CNN
- Lecture: S2-deepImageCNN
- Version: current
- Please to Read: Keras notebook + another Keras Kaggle notebook
- Recorded Videos: M1+ M2
- Advanced to Read: S2-PCA
Att: the following markdown text was generated from the corresponding powerpoint lecture file automatically. Errors and misformatting, therefore, do exist (a lot!)!
Notebooks to run and experienc:
Study Guide: Supervised Image Classification and Convolutional Neural Networks
Quiz
Answer the following questions in 2-3 sentences each, based on the provided lecture context.
- What were the primary challenges that led to the “Winter of Neural Networks” around the 2000s?
- Explain the three key properties of images that Convolutional Neural Networks are specifically designed to leverage.

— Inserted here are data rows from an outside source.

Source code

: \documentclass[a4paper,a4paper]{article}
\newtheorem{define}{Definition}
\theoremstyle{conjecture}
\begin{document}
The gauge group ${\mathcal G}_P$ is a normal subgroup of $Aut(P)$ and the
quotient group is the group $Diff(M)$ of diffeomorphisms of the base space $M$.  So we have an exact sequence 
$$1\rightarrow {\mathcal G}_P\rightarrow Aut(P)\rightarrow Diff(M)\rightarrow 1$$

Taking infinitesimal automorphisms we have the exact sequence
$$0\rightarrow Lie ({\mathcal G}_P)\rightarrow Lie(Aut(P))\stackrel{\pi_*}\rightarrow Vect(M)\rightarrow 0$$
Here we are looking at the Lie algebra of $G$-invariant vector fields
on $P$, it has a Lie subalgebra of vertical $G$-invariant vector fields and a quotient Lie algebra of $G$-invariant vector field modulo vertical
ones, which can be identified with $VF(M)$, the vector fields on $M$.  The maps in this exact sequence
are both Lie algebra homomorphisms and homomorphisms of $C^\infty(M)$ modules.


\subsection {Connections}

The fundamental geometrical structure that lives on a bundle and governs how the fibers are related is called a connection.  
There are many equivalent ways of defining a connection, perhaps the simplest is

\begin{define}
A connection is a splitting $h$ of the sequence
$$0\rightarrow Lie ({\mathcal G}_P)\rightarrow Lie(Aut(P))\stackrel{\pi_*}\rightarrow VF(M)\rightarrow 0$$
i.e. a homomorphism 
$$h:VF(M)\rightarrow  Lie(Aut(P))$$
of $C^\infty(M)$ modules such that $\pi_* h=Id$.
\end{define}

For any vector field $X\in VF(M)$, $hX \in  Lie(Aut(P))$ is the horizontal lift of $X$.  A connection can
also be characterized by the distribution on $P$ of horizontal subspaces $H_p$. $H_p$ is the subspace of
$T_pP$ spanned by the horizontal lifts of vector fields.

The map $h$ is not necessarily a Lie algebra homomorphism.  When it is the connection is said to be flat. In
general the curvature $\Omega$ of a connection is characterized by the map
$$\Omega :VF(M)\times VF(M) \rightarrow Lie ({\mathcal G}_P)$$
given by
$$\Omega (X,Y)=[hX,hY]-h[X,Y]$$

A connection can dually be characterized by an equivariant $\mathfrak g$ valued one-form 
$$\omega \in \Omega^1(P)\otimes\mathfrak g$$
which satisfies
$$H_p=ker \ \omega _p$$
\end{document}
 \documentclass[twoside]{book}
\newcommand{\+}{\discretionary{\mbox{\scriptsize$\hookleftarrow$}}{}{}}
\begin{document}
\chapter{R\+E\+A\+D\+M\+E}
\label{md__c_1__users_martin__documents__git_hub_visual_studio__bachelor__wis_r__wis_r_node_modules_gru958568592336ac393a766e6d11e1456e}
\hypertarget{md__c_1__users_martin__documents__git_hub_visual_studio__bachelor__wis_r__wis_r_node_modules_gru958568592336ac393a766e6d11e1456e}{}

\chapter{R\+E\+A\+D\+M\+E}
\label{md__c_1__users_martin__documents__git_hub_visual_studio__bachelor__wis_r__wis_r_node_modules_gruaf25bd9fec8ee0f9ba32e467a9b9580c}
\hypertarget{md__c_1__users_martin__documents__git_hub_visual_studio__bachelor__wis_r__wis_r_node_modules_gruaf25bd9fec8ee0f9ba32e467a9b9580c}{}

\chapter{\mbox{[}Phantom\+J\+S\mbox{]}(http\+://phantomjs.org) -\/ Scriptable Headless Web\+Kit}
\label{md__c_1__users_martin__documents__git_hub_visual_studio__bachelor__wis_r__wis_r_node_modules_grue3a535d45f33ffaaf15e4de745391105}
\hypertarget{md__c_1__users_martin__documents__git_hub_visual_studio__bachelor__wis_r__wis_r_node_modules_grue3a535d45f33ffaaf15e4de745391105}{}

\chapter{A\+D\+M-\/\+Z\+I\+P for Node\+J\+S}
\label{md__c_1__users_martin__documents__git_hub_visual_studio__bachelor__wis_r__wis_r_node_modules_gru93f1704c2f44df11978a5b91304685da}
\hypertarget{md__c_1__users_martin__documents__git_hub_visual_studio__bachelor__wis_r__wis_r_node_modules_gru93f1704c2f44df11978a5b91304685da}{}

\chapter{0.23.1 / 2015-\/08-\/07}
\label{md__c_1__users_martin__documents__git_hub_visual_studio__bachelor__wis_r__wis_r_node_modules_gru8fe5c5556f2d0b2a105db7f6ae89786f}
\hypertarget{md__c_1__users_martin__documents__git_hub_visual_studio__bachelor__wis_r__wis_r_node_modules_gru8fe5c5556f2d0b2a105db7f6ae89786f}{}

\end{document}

- What is the core function of a “filter” in a convolutional layer, and what property of images does it relate to?
- Describe the concept of “translation invariance” and explain how a CNN achieves it.
- What is the purpose of the Max Pooling operation in a CNN?
- How does a convolutional layer differ from a fully-connected layer in terms of parameter usage?
- What are the three main components of a dataset used for model selection and assessment in a “data-rich scenario”?
- According to the lecture, who invented the CNN and in what year was the foundational paper published?
- What happens to the output of the convolutional and max pooling layers before it is fed into a fully connected feedforward network?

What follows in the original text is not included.